Of the sixty embassies, legations and chancelleries, almost all are on one or the other. Both have a liberal sprinkling of organization headquarters, such as unions, trade associations and eleemosynary institutions, with the ever-present furnished-room coops and apartment hotels.

The complexion of NW is changing, growing darker. The area always had a large Negro section. There are no racial zoning laws. Restrictive covenants cannot be enforced. There are no longer any racial boundary lines and some people think that is dandy. They have been in the driver’s seat since 1933.

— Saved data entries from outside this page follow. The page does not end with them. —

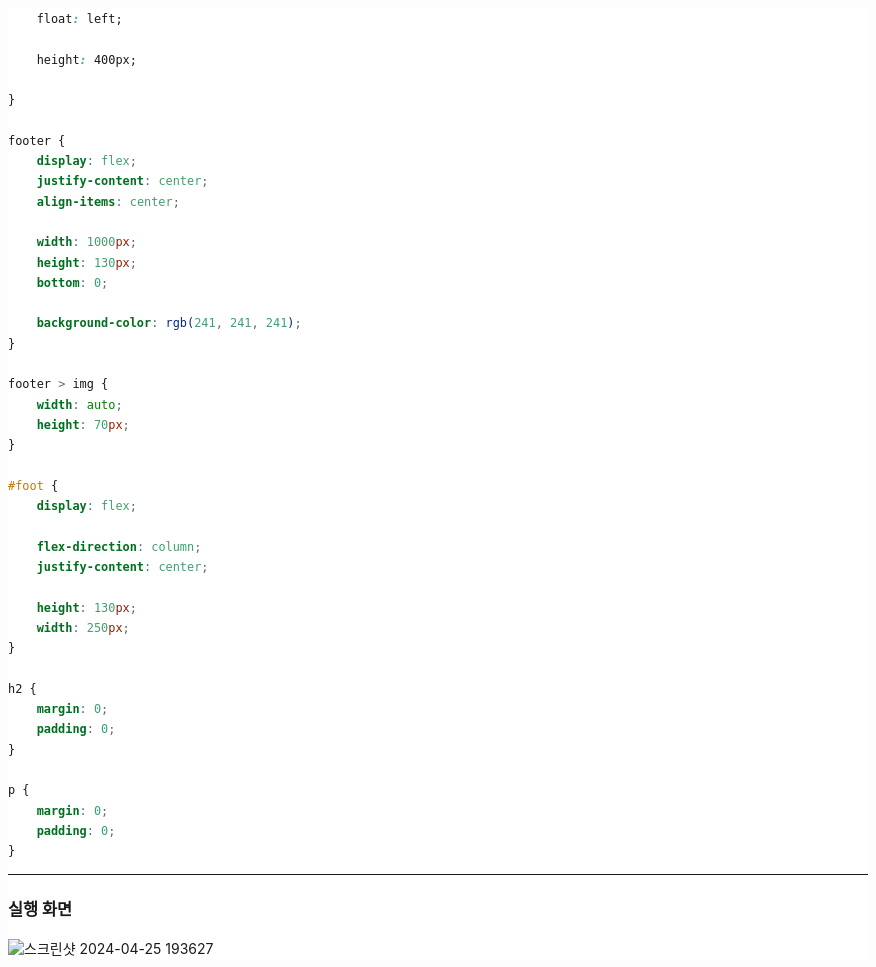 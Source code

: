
 ```Css
    float: left;

    height: 400px;

}

footer {
    display: flex;
    justify-content: center;
    align-items: center;

    width: 1000px;
    height: 130px;
    bottom: 0;

    background-color: rgb(241, 241, 241);
}

footer > img {
    width: auto;
    height: 70px;
}

#foot {
    display: flex;

    flex-direction: column;
    justify-content: center;

    height: 130px;
    width: 250px;   
}

h2 {
    margin: 0;
    padding: 0;
}

p {
    margin: 0;
    padding: 0;
}
```

---
### 실행 화면

<img width="750" alt="스크린샷 2024-04-25 193627" src="https://github.com/dawoon1229/CSS_project/assets/164113758/6dc76e4f-cd10-4774-9da5-0f418ca81934">

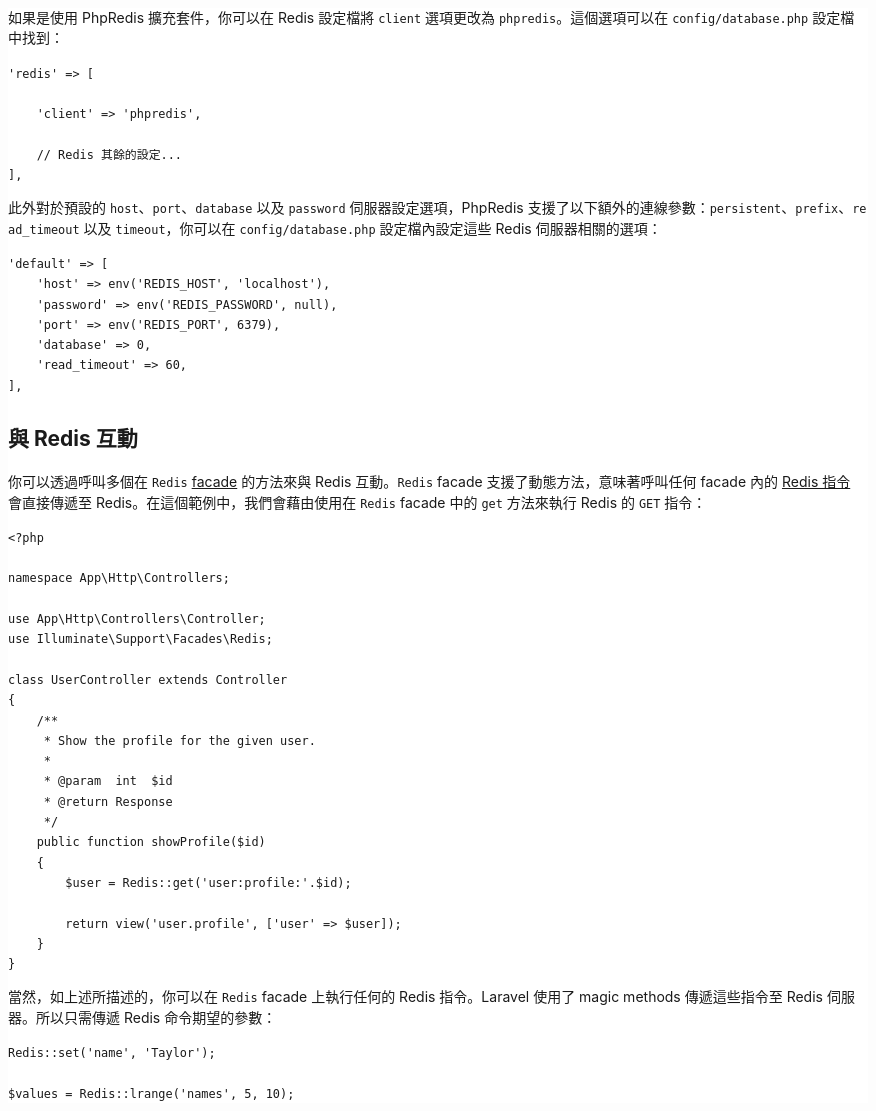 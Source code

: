 如果是使用 PhpRedis 擴充套件，你可以在 Redis 設定檔將 `client` 選項更改為 `phpredis`。這個選項可以在 `config/database.php` 設定檔中找到：

    'redis' => [

        'client' => 'phpredis',

        // Redis 其餘的設定...
    ],

此外對於預設的 `host`、`port`、`database` 以及 `password` 伺服器設定選項，PhpRedis 支援了以下額外的連線參數：`persistent`、`prefix`、`read_timeout` 以及 `timeout`，你可以在 `config/database.php` 設定檔內設定這些 Redis 伺服器相關的選項：

    'default' => [
        'host' => env('REDIS_HOST', 'localhost'),
        'password' => env('REDIS_PASSWORD', null),
        'port' => env('REDIS_PORT', 6379),
        'database' => 0,
        'read_timeout' => 60,
    ],

<a name="interacting-with-redis"></a>
## 與 Redis 互動

你可以透過呼叫多個在 `Redis` [facade](/laravel_tw/docs/5.5/facades) 的方法來與 Redis 互動。`Redis` facade 支援了動態方法，意味著呼叫任何 facade 內的 [Redis 指令](https://redis.io/commands) 會直接傳遞至 Redis。在這個範例中，我們會藉由使用在 `Redis` facade 中的 `get` 方法來執行 Redis 的 `GET` 指令：

    <?php

    namespace App\Http\Controllers;

    use App\Http\Controllers\Controller;
    use Illuminate\Support\Facades\Redis;

    class UserController extends Controller
    {
        /**
         * Show the profile for the given user.
         *
         * @param  int  $id
         * @return Response
         */
        public function showProfile($id)
        {
            $user = Redis::get('user:profile:'.$id);

            return view('user.profile', ['user' => $user]);
        }
    }

當然，如上述所描述的，你可以在 `Redis` facade 上執行任何的 Redis 指令。Laravel 使用了 magic methods 傳遞這些指令至 Redis 伺服器。所以只需傳遞 Redis 命令期望的參數：

    Redis::set('name', 'Taylor');

    $values = Redis::lrange('names', 5, 10);
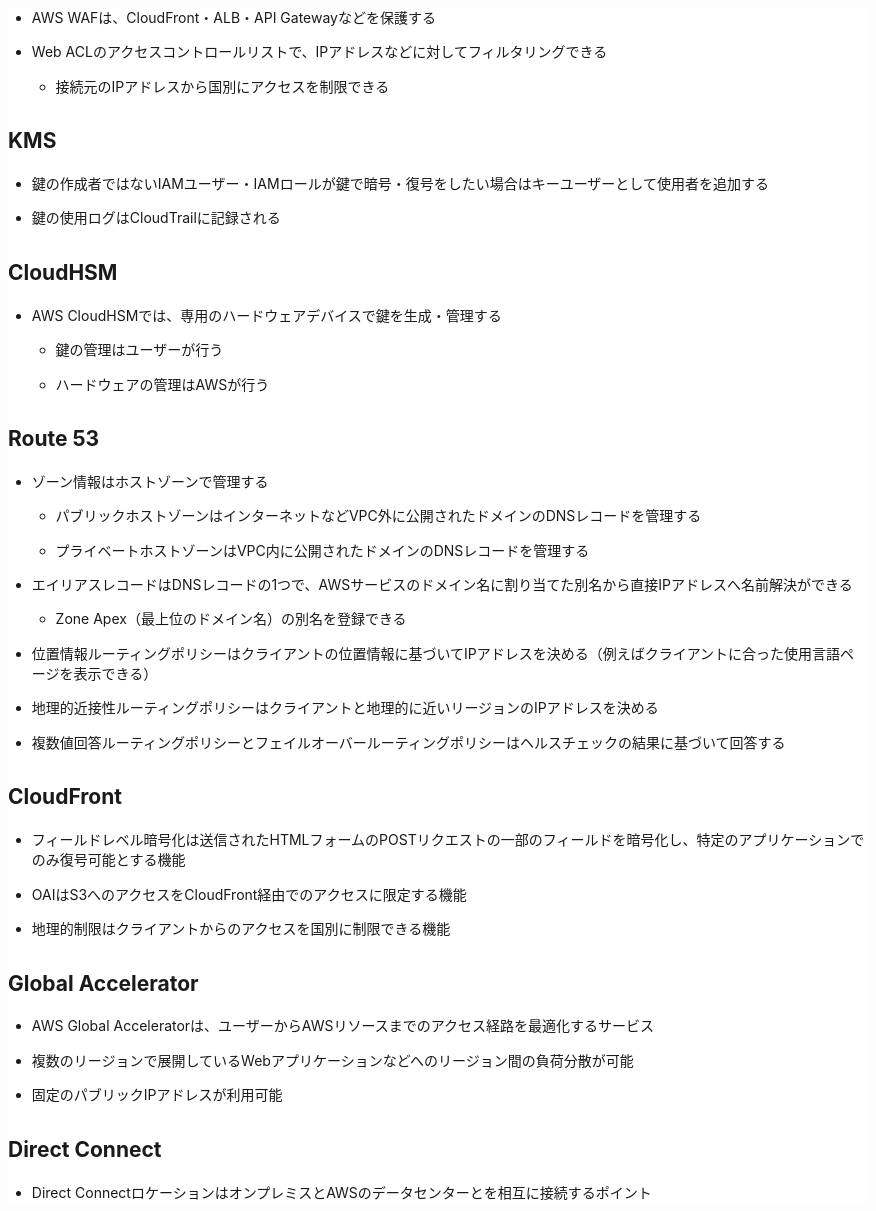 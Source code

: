 * AWS WAFは、CloudFront・ALB・API Gatewayなどを保護する

* Web ACLのアクセスコントロールリストで、IPアドレスなどに対してフィルタリングできる

  * 接続元のIPアドレスから国別にアクセスを制限できる

## KMS

* 鍵の作成者ではないIAMユーザー・IAMロールが鍵で暗号・復号をしたい場合はキーユーザーとして使用者を追加する

* 鍵の使用ログはCloudTrailに記録される

## CloudHSM

* AWS CloudHSMでは、専用のハードウェアデバイスで鍵を生成・管理する

  * 鍵の管理はユーザーが行う

  * ハードウェアの管理はAWSが行う

## Route 53

* ゾーン情報はホストゾーンで管理する

  * パブリックホストゾーンはインターネットなどVPC外に公開されたドメインのDNSレコードを管理する

  * プライベートホストゾーンはVPC内に公開されたドメインのDNSレコードを管理する

* エイリアスレコードはDNSレコードの1つで、AWSサービスのドメイン名に割り当てた別名から直接IPアドレスへ名前解決ができる

  * Zone Apex（最上位のドメイン名）の別名を登録できる

* 位置情報ルーティングポリシーはクライアントの位置情報に基づいてIPアドレスを決める（例えばクライアントに合った使用言語ページを表示できる）

* 地理的近接性ルーティングポリシーはクライアントと地理的に近いリージョンのIPアドレスを決める

* 複数値回答ルーティングポリシーとフェイルオーバールーティングポリシーはヘルスチェックの結果に基づいて回答する

## CloudFront

* フィールドレベル暗号化は送信されたHTMLフォームのPOSTリクエストの一部のフィールドを暗号化し、特定のアプリケーションでのみ復号可能とする機能

* OAIはS3へのアクセスをCloudFront経由でのアクセスに限定する機能

* 地理的制限はクライアントからのアクセスを国別に制限できる機能

## Global Accelerator

* AWS Global Acceleratorは、ユーザーからAWSリソースまでのアクセス経路を最適化するサービス

* 複数のリージョンで展開しているWebアプリケーションなどへのリージョン間の負荷分散が可能

* 固定のパブリックIPアドレスが利用可能

## Direct Connect

* Direct ConnectロケーションはオンプレミスとAWSのデータセンターとを相互に接続するポイント
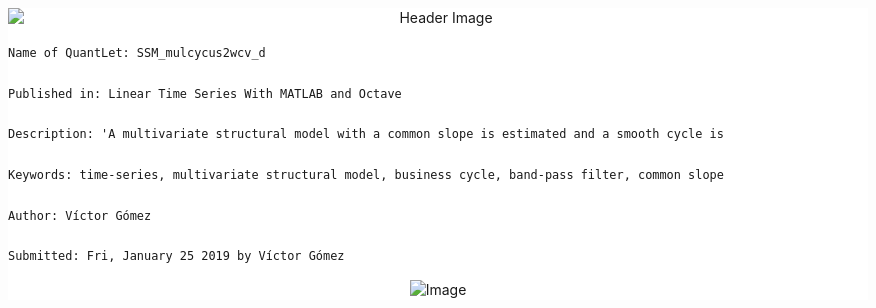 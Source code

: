 <div style="margin: 0; padding: 0; text-align: center; border: none;">
<a href="https://quantlet.com" target="_blank" style="text-decoration: none; border: none;">
<img src="https://github.com/StefanGam/test-repo/blob/main/quantlet_design.png?raw=true" alt="Header Image" width="100%" style="margin: 0; padding: 0; display: block; border: none;" />
</a>
</div>

```
Name of QuantLet: SSM_mulcycus2wcv_d

Published in: Linear Time Series With MATLAB and Octave

Description: 'A multivariate structural model with a common slope is estimated and a smooth cycle is

Keywords: time-series, multivariate structural model, business cycle, band-pass filter, common slope

Author: Víctor Gómez

Submitted: Fri, January 25 2019 by Víctor Gómez

```
<div align="center">
<img src="https://raw.githubusercontent.com/QuantLet/ssmmatlab/master/SSM_mulcycus2wcv_d/mulIPIGDP_bw.png" alt="Image" />
</div>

You will find colored people living within a half a block of an embassy or around the corner from a new luxury apartment house. There is no reason why this should not be so, but the property-owners and the white residents do not agree. As the process continues, NW grows less swank and less desirable, while many of its rich residents move into Maryland suburbs such as Chevy Chase and across the river into Virginia.

The Negroes and other specific phenomena of NW will be considered in specialized chapters.


4. NOT-SO-TENDER TENDERLOIN

The District’s “red-light” region may be the largest on earth. That is because almost all of it is such, neither restricted by law, custom nor local habit to a particular part of town. But, more than any other, NW is the Tenderloin, in some ways more blatantly open than ever was New York’s infamous Satan’s Circus or Chicago’s 22nd Street.

Of all places, you would think Washington would be the last location a practical, professional prostitute would pick to pitch her camp. With so many more women than men, so many dames lonesome and far from home, on the eager upbeat for a meal, a drink or even a kind word, you’d figure mathematically, psychologically and pathologically that this would be a ghost town for the trollops.